From user query to routed intent

  1. Ingress & tracing
    • A client (chat UI, API client) sends a request over a persistent connection.
    • The gateway authenticates the user (e.g., JWT) and assigns a trace_id that propagates through all downstream systems.
  2. Context resolution (Memory stack)
    Orion’s context system resolves ambiguity and injects business rules before an agent sees the query:
    • Global preferences (system context)
      • Immutable rules such as “report currency in GBP” or “hide cost price columns”.
      • Applied to every request for a given tenant or environment.
    • Short-term memory (STM)
      • Backed by a relational store (messages table).
      • Provides conversational context (e.g., resolving “it” to “the red T-shirt from the last turn”).
    • Long-term memory (LTM)
      • Backed by a vector index (e.g., pgvector in PostgreSQL) for semantic lookup of business rules and definitions.

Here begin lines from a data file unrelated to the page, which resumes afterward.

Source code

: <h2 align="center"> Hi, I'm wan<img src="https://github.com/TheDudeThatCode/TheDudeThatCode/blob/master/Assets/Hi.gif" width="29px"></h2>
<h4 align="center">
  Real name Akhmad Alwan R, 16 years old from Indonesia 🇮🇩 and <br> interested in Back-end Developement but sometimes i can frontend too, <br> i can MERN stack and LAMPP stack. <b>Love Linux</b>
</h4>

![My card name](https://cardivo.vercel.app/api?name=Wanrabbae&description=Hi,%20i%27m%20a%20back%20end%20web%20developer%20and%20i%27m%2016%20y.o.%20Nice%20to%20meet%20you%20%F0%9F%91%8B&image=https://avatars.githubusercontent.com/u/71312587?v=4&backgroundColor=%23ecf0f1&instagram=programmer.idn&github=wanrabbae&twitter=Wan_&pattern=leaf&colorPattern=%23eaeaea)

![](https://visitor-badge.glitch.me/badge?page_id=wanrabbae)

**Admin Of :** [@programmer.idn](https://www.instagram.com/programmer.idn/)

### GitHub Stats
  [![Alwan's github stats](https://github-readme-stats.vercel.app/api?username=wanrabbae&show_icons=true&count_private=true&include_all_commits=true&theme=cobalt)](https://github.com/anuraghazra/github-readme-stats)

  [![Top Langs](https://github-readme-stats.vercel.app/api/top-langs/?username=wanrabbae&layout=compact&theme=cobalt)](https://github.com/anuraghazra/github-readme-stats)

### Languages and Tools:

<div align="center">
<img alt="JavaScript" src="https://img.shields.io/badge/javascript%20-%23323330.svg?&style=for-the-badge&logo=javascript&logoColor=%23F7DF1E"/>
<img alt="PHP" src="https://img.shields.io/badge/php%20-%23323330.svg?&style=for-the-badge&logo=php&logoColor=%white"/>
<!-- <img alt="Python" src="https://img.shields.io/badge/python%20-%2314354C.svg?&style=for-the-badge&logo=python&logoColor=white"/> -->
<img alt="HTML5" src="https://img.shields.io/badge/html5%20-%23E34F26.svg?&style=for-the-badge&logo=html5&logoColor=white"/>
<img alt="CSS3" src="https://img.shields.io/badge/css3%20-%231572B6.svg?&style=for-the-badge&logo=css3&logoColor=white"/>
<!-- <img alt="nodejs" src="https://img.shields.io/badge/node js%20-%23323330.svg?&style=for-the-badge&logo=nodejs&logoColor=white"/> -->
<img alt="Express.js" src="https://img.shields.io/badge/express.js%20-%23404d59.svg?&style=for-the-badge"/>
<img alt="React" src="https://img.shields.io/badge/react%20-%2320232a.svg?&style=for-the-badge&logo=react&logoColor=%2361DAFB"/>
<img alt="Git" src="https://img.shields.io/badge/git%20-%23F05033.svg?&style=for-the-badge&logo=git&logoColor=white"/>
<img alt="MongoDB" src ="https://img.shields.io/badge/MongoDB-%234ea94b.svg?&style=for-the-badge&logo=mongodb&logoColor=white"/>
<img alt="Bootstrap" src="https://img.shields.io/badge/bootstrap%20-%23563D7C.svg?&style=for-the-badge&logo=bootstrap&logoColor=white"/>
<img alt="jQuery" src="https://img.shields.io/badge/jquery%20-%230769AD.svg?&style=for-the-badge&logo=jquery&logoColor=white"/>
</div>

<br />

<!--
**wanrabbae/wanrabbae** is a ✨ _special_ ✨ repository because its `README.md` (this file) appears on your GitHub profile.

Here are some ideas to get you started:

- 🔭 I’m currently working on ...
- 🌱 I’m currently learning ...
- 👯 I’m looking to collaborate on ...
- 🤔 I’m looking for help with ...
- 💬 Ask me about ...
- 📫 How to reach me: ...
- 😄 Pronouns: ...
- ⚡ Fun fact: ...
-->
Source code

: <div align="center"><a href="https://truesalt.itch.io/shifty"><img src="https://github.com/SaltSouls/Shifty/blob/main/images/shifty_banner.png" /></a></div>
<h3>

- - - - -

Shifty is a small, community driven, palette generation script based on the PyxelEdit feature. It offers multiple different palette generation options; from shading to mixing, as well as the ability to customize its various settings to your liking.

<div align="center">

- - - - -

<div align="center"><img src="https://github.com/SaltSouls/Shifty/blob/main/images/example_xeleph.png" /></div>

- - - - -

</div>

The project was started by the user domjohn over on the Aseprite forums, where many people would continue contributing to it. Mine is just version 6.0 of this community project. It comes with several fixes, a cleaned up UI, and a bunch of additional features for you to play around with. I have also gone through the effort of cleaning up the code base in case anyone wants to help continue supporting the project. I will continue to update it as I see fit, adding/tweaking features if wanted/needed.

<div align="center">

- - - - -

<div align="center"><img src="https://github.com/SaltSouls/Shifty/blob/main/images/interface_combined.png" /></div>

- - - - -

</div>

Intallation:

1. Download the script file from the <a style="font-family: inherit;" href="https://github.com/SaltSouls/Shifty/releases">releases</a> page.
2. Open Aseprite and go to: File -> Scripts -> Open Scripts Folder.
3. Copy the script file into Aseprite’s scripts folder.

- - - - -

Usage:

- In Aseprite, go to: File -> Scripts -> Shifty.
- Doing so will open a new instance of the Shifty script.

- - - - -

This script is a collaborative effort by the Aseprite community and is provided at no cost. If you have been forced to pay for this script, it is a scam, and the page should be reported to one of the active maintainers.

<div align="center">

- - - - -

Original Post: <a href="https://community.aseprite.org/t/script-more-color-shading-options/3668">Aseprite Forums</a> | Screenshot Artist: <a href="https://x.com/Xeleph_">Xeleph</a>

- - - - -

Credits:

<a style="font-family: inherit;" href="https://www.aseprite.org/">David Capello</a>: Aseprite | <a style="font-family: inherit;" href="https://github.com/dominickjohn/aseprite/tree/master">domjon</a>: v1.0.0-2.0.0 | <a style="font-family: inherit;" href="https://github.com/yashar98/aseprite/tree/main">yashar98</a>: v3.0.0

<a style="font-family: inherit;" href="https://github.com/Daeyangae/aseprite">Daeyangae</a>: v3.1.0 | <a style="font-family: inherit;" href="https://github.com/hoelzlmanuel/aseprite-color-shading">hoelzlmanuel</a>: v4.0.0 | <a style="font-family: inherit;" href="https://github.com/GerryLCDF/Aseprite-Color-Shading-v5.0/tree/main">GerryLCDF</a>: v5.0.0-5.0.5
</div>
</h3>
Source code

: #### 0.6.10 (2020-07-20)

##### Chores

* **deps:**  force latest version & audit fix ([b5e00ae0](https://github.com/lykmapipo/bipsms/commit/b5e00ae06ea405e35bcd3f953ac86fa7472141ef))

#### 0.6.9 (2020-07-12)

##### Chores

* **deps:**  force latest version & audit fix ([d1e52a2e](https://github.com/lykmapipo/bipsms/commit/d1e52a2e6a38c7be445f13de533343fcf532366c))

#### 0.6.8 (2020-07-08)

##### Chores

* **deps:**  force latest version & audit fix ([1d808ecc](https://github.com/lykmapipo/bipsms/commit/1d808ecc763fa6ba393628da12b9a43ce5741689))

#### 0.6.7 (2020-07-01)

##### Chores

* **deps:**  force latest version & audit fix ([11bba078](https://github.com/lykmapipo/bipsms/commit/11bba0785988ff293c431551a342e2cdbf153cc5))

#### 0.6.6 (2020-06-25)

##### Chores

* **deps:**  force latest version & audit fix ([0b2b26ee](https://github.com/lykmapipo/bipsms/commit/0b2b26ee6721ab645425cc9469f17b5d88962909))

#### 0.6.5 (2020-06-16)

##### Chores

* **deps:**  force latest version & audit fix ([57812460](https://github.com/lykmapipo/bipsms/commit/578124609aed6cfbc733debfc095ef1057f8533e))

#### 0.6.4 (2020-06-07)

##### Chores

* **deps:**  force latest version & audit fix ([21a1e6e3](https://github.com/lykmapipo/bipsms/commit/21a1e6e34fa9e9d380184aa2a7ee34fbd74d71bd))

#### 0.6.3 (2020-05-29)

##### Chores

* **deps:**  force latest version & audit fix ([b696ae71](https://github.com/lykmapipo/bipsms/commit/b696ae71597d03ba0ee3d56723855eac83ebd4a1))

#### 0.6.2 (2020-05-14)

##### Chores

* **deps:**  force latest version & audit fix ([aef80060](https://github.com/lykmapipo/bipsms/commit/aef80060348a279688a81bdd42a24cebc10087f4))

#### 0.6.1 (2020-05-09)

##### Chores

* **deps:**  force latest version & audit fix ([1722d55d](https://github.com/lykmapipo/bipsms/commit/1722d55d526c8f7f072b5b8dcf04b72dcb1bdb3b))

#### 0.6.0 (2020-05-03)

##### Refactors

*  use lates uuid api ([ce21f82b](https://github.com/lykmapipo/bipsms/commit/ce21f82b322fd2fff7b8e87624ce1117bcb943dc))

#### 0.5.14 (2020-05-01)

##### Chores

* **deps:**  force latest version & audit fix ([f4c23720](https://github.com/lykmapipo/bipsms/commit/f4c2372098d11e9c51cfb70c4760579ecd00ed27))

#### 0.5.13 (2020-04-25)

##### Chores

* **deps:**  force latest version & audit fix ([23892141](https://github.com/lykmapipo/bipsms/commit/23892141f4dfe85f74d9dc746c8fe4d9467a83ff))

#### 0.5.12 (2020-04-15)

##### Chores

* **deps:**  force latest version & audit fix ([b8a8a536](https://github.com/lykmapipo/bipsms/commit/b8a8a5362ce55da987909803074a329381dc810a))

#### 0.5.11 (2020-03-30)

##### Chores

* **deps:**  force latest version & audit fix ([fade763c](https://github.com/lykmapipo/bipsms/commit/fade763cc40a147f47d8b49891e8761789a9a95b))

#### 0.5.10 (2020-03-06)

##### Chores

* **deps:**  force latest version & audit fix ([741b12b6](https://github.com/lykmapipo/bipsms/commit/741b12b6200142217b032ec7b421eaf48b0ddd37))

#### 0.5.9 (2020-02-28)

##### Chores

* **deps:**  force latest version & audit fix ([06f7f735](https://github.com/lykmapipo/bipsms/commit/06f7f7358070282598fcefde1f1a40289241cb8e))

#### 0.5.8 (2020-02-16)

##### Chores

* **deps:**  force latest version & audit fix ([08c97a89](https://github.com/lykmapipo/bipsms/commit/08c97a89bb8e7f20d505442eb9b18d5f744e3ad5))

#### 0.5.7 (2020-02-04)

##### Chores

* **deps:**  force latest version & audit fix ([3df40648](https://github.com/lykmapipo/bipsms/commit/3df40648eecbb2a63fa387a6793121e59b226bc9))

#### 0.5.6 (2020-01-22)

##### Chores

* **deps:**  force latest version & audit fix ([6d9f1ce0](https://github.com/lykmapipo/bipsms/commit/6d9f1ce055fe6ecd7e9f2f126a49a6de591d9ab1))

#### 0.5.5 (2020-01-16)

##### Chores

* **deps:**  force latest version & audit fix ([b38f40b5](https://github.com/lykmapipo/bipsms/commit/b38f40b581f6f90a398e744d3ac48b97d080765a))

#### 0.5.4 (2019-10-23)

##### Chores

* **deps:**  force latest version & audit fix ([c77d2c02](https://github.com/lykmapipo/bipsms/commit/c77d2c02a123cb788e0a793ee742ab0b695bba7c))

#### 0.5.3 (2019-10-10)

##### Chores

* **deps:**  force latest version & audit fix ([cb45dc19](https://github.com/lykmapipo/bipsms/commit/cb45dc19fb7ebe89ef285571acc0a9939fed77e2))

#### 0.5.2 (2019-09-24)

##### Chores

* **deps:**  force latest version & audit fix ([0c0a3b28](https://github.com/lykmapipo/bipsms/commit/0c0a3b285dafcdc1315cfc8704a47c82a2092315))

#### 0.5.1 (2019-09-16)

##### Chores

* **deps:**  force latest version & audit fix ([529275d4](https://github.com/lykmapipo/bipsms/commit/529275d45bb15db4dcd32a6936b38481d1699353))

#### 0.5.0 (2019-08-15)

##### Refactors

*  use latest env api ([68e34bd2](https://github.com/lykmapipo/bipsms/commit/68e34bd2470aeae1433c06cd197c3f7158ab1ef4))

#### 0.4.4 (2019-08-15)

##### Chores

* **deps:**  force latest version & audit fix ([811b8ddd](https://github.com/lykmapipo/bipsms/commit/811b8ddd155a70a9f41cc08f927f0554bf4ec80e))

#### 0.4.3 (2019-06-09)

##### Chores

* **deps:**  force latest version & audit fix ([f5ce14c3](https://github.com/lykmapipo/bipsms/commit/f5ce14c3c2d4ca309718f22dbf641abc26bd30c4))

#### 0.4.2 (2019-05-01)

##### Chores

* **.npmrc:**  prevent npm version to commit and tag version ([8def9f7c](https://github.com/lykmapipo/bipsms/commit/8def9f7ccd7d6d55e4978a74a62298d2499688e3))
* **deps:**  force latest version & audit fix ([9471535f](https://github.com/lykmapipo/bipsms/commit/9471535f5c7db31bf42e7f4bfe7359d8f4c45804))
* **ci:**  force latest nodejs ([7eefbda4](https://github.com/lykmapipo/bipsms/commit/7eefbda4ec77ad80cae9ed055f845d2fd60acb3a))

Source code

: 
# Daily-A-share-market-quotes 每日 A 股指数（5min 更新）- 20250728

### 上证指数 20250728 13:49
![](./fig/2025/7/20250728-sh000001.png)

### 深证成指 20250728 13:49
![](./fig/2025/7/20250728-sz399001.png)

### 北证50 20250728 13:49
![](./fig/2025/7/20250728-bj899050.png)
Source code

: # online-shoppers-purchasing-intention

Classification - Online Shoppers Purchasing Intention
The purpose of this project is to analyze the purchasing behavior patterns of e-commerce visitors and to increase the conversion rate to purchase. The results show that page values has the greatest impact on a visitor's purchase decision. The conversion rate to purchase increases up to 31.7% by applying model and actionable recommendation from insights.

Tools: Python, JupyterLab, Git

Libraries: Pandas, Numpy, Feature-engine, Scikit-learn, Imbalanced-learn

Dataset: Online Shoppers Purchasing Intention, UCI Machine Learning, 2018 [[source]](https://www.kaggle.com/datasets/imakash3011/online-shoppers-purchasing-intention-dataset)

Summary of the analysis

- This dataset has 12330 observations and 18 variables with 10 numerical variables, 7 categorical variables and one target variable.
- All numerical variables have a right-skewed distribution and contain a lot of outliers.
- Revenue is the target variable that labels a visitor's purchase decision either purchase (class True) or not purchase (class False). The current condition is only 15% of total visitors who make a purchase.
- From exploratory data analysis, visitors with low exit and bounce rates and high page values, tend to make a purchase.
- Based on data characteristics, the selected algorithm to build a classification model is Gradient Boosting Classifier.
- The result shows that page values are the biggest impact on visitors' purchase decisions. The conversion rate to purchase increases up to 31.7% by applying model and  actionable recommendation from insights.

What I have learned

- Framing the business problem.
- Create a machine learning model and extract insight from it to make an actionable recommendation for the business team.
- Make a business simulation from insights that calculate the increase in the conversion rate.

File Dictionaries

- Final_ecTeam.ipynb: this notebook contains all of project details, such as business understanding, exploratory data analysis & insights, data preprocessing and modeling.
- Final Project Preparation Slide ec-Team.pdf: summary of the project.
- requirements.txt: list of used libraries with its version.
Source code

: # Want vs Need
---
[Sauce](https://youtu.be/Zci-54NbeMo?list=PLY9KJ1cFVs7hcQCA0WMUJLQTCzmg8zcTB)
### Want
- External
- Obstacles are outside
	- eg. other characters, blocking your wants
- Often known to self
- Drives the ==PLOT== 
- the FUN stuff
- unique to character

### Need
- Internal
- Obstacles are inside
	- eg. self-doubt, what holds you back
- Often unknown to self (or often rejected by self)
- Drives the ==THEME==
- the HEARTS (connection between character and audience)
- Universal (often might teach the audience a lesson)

      • Typical usage: map “revenue” to its canonical definition and fiscal calendar for a given organization.
    A “Query Resolver” component merges the raw user query with STM, LTM, and global preferences into a resolved command that can be safely routed.
  3. Routing and ambiguity handling
    • An intent classifier takes the resolved command and selects a domain, such as SALES, MARKETING, or TRAFFIC.
    • An ambiguity / HITL detector checks for missing required slots (metric, time period, dimension).
      • If the query is underspecified or classifier confidence is low, the orchestrator pauses the flow and triggers a synchronous human-in-the-loop clarification (e.g., via WebSocket message).
      • Once clarification is received, the query is re-synthesized and forced through to execution without re-classification.
  4. Agent selection
    • The orchestrator instantiates the correct BaseAgent subclass (SalesAnalyst, DataAnalyst, etc.) and injects a context object:
      • Resolved query.
      • Business rules (LTM chunks).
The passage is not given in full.